Plugin Init Function¶

Each plugin interface has a InitPlugin function, this function is called when the plugin is first started up and is only called once per startup. The InitPlugin function is used as a means to initialize the plugin it gives you the plugin author the ability to either set up a client for a specific metrics provider or in the case of a traffic router construct a client or informer for kubernetes api.

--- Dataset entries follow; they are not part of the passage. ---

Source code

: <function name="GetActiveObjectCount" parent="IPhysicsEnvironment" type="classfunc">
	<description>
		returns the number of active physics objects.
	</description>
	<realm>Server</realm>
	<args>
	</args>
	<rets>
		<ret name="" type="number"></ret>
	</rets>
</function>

The one thing to note about this though is because these calls happen over RPC the plugin author should not depend on state being stored in the plugin struct as it will not be persisted between calls.

Kubernetes RBAC¶

The plugin runs as a child process of the rollouts controller and as such it will inherit the same RBAC permissions as the controller. This means that the service account for the rollouts controller will need the correct permissions for the plugin to function. This might mean instructing users to create a role and role binding to the standard rollouts service account for the plugin to use. This will probably affect traffic router plugins more than metrics plugins.

Sample Plugins¶

There are sample plugins within the argo-rollouts repo that you can use as a reference for creating your own plugin.